BY: ORANGECHAIR
Spoiler Alert: Let’s call this one a nice cool Blue Alert. I do talk about the end of the fourth episode but I really don’t ruin any huge secrets. Still, read at your own risk.
“There’s magic out there.” Clearly, I have an odd fascination with this show considering this second post about the River marks the first time I have created two posts on the same topic. In my first post about the River I talked mainly about the third episode and how truly great it was. I return to the keyboard with the topic of the River in mind as a reaction to the series’ fourth episode. The episode was still great but for the first time I found myself thinking that the magic the River found in the Amazon may disappear before the season is up.
The show follows the Cole family and their crew as they search the Amazon for missing father and husband Emmett Cole. As they travel through an area called the Boiuna, the crew encounters a number of different supernatural creatures of events. Each episode is centered around one of those supernatural events. If you need any more background on the show I give more detail in my other River post, River: Magic is Out There. The fourth episode focused the crew’s next supernatural adventure, the Hanged Man.
The show lulls the audience into a safe sense of security in the first five minutes, showing us a rare happy moment aboard the Magus. After catching a number of large river fish, the crew grills them up, pulls out a guitar and have a nice little sing-along picnic. The happy time is quickly destroyed when the crew finds Jonas Beckett, a cameraman from the original Magus crew, hanging by his neck in the forest. Near dead and stricken with malaria, the crew manages to get Beckett out of the trees and onto the Magus. From that point on, for some reason the Boiuna declares war on the crew. Dead birds drop from the sky, swarms of killer locust attack and the sky opens up in a brutal thunder and lightning storm. It turns out Jonas has done something to upset the Boiuna and it will kill the entire crew to get him back. The episode was, as they all have been, intensely suspenseful and kept me on the edge of my seat the entire time.
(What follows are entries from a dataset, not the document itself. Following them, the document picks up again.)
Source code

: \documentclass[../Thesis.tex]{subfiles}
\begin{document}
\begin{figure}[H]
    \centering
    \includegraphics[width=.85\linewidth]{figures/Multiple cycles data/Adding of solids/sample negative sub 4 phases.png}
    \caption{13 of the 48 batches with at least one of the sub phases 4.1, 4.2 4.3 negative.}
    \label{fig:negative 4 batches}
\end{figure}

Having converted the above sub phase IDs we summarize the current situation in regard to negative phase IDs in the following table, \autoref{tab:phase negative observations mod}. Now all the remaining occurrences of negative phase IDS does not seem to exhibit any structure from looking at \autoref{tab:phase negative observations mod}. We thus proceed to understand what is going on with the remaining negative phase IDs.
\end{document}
My problem with the episode was the end.
At the end of the episode, to get the Boiuna to stop attacking, Jonas simply has to walk out onto the deck, say he was sorry and accept his punishment. The Boiuna then forgives him and allows him to live. I don’t mind that none of the characters died, what bothered me was the anti-climactic end. The show built up the mystery of the Hanging Man but instead of having an ending that lives up to the suspense, Jonas just had to step outside and apologize. For the amount of suspense that was created, the answer ended up being something too simple. Thinking back, this let down at the end of the episode is turning into a very disturbing the pattern. In the first episode, the crew had to do the most obvious thing to save themselves and in the third episode the tribe of warriors randomly decided to judge the crew worthy of passing through their land. What I expect from this show is something more like the second episode. In the second episode, to survive the ghost of the drown girl attacking them, the crew has to decipher why the girl is attacking them and what it is that she wants. This gives the climax of the film a puzzle type fear, it was more complicated than simply say I’m sorry or being judged. The show needs to stop taking the easy way out when it comes to resolving a specific conflict. I still like the show a lot, I think it is very suspenseful and interesting but if the endings keep letting me down, I may have to stop believing that there is magic out there.